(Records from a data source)
□ □ □

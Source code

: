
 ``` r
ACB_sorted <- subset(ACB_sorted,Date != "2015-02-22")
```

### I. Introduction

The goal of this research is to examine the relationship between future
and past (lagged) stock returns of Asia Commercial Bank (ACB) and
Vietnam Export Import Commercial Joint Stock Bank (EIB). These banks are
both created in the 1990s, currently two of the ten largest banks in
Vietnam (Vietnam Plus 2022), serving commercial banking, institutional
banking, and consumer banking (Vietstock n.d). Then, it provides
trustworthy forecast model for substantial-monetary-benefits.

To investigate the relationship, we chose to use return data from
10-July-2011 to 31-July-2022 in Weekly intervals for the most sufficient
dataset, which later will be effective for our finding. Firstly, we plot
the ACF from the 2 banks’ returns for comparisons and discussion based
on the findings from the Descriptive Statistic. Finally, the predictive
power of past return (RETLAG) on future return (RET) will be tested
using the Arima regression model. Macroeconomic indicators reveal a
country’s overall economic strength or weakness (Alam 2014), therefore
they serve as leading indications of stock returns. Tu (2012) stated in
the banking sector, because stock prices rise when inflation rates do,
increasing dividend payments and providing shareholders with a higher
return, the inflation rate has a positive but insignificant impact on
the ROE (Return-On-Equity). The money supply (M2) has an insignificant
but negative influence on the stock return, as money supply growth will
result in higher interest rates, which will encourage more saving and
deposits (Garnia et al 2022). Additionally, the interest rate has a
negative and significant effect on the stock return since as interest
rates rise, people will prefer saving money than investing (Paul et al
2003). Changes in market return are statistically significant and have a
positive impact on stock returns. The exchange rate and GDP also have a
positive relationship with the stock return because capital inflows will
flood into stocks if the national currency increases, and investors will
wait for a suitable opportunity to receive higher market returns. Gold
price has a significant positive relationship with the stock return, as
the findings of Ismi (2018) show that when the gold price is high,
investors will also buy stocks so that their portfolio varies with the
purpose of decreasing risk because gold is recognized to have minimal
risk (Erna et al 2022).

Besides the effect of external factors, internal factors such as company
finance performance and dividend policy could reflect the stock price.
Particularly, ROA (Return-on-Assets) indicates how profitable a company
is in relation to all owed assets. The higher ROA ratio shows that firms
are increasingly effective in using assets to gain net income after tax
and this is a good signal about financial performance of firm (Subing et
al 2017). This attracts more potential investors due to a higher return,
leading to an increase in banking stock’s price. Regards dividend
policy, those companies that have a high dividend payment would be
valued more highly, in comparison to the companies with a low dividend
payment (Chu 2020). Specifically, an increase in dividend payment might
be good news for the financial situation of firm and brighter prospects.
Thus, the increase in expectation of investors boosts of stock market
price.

□ □ □

**What is needed:** Begin at the first line of the entries above and copy every line exactly, ending with the line that contains "power of past".

**Solved problem:**
Source code

:
 ``` r
ACB_sorted <- subset(ACB_sorted,Date != "2015-02-22")
```

### I. Introduction

The goal of this research is to examine the relationship between future
and past (lagged) stock returns of Asia Commercial Bank (ACB) and
Vietnam Export Import Commercial Joint Stock Bank (EIB). These banks are
both created in the 1990s, currently two of the ten largest banks in
Vietnam (Vietnam Plus 2022), serving commercial banking, institutional
banking, and consumer banking (Vietstock n.d). Then, it provides
trustworthy forecast model for substantial-monetary-benefits.

To investigate the relationship, we chose to use return data from
10-July-2011 to 31-July-2022 in Weekly intervals for the most sufficient
dataset, which later will be effective for our finding. Firstly, we plot
the ACF from the 2 banks’ returns for comparisons and discussion based
on the findings from the Descriptive Statistic. Finally, the predictive
power of past return (RETLAG) on future return (RET) will be tested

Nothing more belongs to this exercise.